A poem by Henry Austin Dobson

Green growths of mosses drop and bead
Around the granite brink;
And 'twixt the isles of water-weed
The wood-birds dip and drink.

Slow efts about the edges sleep;
Swift-darting water-flies
Shoot on the surface; down the deep
Fast-following bubbles rise.

Look down. What groves that scarcely sway!
What "wood obscure," profound!
What jungle!--where some beast of prey
Might choose his vantage-ground!

* * * * *

Who knows what lurks beneath the tide?--
Who knows what tale?
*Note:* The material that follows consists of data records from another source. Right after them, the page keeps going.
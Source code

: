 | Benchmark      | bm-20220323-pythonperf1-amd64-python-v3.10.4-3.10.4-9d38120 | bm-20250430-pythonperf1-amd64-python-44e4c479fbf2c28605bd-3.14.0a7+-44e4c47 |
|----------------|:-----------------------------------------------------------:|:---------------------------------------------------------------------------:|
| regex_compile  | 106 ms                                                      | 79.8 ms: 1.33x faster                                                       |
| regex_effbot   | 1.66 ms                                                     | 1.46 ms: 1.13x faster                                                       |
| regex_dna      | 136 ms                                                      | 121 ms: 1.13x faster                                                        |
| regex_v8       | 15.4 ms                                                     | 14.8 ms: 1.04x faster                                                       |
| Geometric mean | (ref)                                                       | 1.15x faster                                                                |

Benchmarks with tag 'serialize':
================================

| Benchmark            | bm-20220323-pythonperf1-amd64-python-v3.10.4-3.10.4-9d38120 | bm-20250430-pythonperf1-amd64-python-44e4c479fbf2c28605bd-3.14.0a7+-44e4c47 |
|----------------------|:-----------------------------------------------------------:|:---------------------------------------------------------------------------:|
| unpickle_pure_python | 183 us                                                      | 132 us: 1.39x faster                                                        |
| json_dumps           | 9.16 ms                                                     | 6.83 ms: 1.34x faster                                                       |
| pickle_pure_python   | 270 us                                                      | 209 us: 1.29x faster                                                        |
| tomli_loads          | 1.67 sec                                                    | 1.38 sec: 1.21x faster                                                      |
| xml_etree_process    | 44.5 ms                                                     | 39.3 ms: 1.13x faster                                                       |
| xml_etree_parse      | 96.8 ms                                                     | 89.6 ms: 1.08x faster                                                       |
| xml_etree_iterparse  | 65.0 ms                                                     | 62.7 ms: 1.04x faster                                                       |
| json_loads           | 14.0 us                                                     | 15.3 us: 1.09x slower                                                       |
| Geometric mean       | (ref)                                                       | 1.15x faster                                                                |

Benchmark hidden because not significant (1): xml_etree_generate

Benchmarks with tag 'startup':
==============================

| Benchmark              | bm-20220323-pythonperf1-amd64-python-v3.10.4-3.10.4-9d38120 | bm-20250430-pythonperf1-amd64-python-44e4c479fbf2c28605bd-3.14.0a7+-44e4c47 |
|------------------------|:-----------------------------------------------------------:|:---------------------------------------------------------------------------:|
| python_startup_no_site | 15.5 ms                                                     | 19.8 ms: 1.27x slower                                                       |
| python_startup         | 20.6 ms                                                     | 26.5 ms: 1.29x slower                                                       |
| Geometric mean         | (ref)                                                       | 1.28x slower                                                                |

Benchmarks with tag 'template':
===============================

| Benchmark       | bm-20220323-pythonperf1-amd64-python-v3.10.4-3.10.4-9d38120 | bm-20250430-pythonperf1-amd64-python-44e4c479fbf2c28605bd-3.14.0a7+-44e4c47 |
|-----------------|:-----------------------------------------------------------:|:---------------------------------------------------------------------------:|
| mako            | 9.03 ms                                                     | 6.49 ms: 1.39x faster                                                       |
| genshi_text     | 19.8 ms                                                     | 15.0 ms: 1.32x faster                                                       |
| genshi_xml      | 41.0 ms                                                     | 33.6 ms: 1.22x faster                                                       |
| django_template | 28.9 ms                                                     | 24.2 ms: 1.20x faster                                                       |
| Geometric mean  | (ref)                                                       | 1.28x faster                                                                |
Belike,
Those "antres vast" and shadows hide
Some patriarchal Pike;--

Some tough old tyrant, wrinkle-jawed,
To whom the sky, the earth,
Have but for aim to look on awed
And see him wax in girth;--

Hard ruler there by right of might;
An ageless Autocrat,
Whose "good old rule" is "Appetite,
And subjects fresh and fat;"--

While they--poor souls!--in wan despair
Still watch for signs in him;
And dying, hand from heir to heir
The day undawned and dim,

When the pond's terror too must go;
Or creeping in by stealth,
Some bolder brood, with common blow,
Shall found a Commonwealth.

* * * * *

Or say,--perchance the liker this!--
That these themselves are gone;
That Amurath in minimis,--
Still hungry,--lingers on,

With dwindling trunk and wolfish jaw
Revolving sullen things,
But most the blind unequal law
That rules the food of Kings;--

The blot that makes the cosmic All
A mere time-honoured cheat;--
That bids the Great to eat the Small,
Yet lack the Small to eat!

* * * * *

Who knows! Meanwhile the mosses bead
Around the granite brink;
And 'twixt the isles of water-weed
The wood-birds dip and drink.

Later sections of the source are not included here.